Today’s column is written by Sloan Gaon, CEO at PulsePoint.
Many pundits have squawked that consolidation is inevitable in the ad tech space.
This would be true in many markets. In the car-sharing marketplace, for example, Uber consolidated its operations with Didi Chuxing in China.
But with ad tech, the market forces act very differently. Instead of consolidation, I believe the LUMAscape will be obliterated in ways we haven’t seen since the dot-com bust in 2000.
Today there are some 3,000 companies in the LUMAscape. There were more than 400 deals made in the ad tech space in 2015, with total deal value topping $14 billion. With the capital markets all but drying up in ad tech, most of these companies will be unable to find funding or suitable M&A mates.
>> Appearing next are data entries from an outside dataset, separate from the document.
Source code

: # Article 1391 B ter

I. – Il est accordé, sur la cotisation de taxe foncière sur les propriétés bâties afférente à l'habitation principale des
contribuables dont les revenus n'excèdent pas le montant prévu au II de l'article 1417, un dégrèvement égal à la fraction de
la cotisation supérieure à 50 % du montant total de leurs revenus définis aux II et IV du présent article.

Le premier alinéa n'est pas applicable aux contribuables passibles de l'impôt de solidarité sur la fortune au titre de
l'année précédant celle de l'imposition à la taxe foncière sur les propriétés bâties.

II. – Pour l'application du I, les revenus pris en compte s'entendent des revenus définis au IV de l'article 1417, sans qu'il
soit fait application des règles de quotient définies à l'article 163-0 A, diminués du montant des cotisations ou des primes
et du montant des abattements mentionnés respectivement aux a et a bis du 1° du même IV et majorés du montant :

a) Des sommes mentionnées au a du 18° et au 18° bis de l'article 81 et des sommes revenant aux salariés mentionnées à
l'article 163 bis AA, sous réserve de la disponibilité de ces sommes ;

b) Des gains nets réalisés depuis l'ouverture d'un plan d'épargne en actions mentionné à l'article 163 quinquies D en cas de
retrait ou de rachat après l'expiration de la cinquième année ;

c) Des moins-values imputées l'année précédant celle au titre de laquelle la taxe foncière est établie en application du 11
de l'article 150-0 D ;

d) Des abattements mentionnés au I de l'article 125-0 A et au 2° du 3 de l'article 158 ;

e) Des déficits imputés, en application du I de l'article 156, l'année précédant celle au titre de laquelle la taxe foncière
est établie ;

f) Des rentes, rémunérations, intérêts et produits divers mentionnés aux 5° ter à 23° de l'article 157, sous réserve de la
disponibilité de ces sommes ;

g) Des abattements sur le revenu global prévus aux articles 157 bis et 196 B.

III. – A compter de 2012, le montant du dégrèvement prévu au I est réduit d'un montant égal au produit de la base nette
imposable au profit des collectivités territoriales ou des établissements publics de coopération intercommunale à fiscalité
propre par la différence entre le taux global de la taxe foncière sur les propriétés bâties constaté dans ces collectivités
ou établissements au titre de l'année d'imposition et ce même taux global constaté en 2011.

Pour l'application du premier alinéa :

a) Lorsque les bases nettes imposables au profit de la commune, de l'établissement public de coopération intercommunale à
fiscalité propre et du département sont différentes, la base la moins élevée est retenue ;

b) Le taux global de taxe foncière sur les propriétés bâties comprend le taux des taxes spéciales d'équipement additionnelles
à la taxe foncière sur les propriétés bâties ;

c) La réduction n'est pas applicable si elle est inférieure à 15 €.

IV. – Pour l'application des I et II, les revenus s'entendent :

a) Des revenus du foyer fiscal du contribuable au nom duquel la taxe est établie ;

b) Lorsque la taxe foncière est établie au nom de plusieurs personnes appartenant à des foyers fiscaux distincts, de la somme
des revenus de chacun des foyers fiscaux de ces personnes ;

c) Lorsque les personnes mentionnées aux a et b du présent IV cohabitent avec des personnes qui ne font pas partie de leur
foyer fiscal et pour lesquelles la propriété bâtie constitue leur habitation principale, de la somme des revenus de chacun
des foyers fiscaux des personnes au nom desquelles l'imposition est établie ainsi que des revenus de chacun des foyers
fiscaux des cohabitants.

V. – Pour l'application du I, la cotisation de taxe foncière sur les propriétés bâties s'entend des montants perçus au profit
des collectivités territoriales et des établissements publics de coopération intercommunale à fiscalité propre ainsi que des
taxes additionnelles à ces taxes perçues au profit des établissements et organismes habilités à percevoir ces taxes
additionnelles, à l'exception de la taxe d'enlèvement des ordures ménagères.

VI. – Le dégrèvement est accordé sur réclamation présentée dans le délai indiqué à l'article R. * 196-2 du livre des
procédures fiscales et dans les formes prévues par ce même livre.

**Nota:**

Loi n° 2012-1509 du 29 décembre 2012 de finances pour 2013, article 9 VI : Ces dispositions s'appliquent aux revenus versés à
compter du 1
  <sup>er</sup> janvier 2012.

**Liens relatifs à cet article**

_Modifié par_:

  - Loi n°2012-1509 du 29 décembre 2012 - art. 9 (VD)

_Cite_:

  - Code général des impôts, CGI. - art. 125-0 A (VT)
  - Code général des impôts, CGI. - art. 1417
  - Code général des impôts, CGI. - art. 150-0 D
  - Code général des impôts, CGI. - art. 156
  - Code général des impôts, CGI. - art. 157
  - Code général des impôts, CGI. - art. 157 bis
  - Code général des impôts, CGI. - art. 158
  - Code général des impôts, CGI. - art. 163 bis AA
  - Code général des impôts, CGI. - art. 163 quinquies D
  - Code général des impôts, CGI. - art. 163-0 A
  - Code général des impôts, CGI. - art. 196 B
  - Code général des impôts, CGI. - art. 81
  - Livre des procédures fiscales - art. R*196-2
Companies in the media space can often extend their runway through media arbitrage, but they face limited chances for survival if they don’t have sufficient scale, growth that outpaces the market, a bankable team and a product that is differentiated and has already grabbed market share.
It’s no mistake that I haven’t even mentioned the “P” word – profitable. Few ad tech startups ever reach profitability. The lack of profitability, combined with these other factors, will leave a long line of dead ad tech companies on the side of the road.
To survive, ad tech CEOs first need to buckle down the hatches. They must extend the cash runway as much as possible, and to do this they need to cut any nonpositive margin costs from the system. This includes marketing, sales people who aren’t cost effective and anyone on the organizational chart where it is difficult to identify the revenue value they bring to the office every day.
Ad tech CEOs must do competitive and SWOT analyses and be honest with themselves. How do they compare with the rest of the industry? Are they a part of the value chain or the supply chain? If the answer is supply chain, they must figure out how to pivot their business immediately to the value chain.
Since sales is one of the most challenging parts of any business, ad tech CEOs should try to create partnerships with companies that sell to their desired customers. They might do a revenue share or a referral fee but whatever they do, ad tech CEOs should ideally be able to reach their potential customers in a way that is scalable and cost effective.
Armageddon is a strong description to use, but for those of us with gray hair and the history to see the cyclical nature of industries and capital allocation, we know that this is the likely reality of the marketplace.
While this is always difficult for the VCs that have funded these companies, it is even more difficult for the CEOs and team members. With that being said, this market disruption will bring lots of opportunities for strong companies with strong balance sheets to not only weather this storm but also acquire assets at attractive valuations.